══ The data

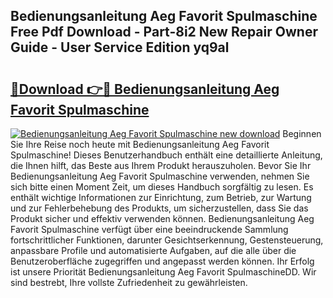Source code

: ## Bedienungsanleitung Aeg Favorit Spulmaschine Free Pdf Download - Part-8i2 New Repair Owner Guide - User Service Edition yq9al

# <h2><a href="http://df3zy4.blite.top/?on=Bedienungsanleitung+Aeg+Favorit+Spulmaschine">🔗Download 👉🔴 Bedienungsanleitung Aeg Favorit Spulmaschine</a></h2>

[![Bedienungsanleitung Aeg Favorit Spulmaschine new download](https://i.imgur.com/lujVjoI.png)](http://df3zy4.blite.top/?on=Bedienungsanleitung+Aeg+Favorit+Spulmaschine)
Beginnen Sie Ihre Reise noch heute mit Bedienungsanleitung Aeg Favorit Spulmaschine! Dieses Benutzerhandbuch enthält eine detaillierte Anleitung, die Ihnen hilft, das Beste aus Ihrem Produkt herauszuholen. Bevor Sie Ihr Bedienungsanleitung Aeg Favorit Spulmaschine verwenden, nehmen Sie sich bitte einen Moment Zeit, um dieses Handbuch sorgfältig zu lesen. Es enthält wichtige Informationen zur Einrichtung, zum Betrieb, zur Wartung und zur Fehlerbehebung des Produkts, um sicherzustellen, dass Sie das Produkt sicher und effektiv verwenden können. Bedienungsanleitung Aeg Favorit Spulmaschine verfügt über eine beeindruckende Sammlung fortschrittlicher Funktionen, darunter Gesichtserkennung, Gestensteuerung, anpassbare Profile und automatisierte Aufgaben, auf die alle über die Benutzeroberfläche zugegriffen und angepasst werden können. Ihr Erfolg ist unsere Priorität Bedienungsanleitung Aeg Favorit SpulmaschineDD. Wir sind bestrebt, Ihre vollste Zufriedenheit zu gewährleisten.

════

__Exercise aim__.
The answer is the line containing "Service Edition yq9al" together with every line after it in the records, repeated exactly and with nothing else.

__Your response__.
: ## Bedienungsanleitung Aeg Favorit Spulmaschine Free Pdf Download - Part-8i2 New Repair Owner Guide - User Service Edition yq9al

# <h2><a href="http://df3zy4.blite.top/?on=Bedienungsanleitung+Aeg+Favorit+Spulmaschine">🔗Download 👉🔴 Bedienungsanleitung Aeg Favorit Spulmaschine</a></h2>

[![Bedienungsanleitung Aeg Favorit Spulmaschine new download](https://i.imgur.com/lujVjoI.png)](http://df3zy4.blite.top/?on=Bedienungsanleitung+Aeg+Favorit+Spulmaschine)
Beginnen Sie Ihre Reise noch heute mit Bedienungsanleitung Aeg Favorit Spulmaschine! Dieses Benutzerhandbuch enthält eine detaillierte Anleitung, die Ihnen hilft, das Beste aus Ihrem Produkt herauszuholen. Bevor Sie Ihr Bedienungsanleitung Aeg Favorit Spulmaschine verwenden, nehmen Sie sich bitte einen Moment Zeit, um dieses Handbuch sorgfältig zu lesen. Es enthält wichtige Informationen zur Einrichtung, zum Betrieb, zur Wartung und zur Fehlerbehebung des Produkts, um sicherzustellen, dass Sie das Produkt sicher und effektiv verwenden können. Bedienungsanleitung Aeg Favorit Spulmaschine verfügt über eine beeindruckende Sammlung fortschrittlicher Funktionen, darunter Gesichtserkennung, Gestensteuerung, anpassbare Profile und automatisierte Aufgaben, auf die alle über die Benutzeroberfläche zugegriffen und angepasst werden können. Ihr Erfolg ist unsere Priorität Bedienungsanleitung Aeg Favorit SpulmaschineDD. Wir sind bestrebt, Ihre vollste Zufriedenheit zu gewährleisten.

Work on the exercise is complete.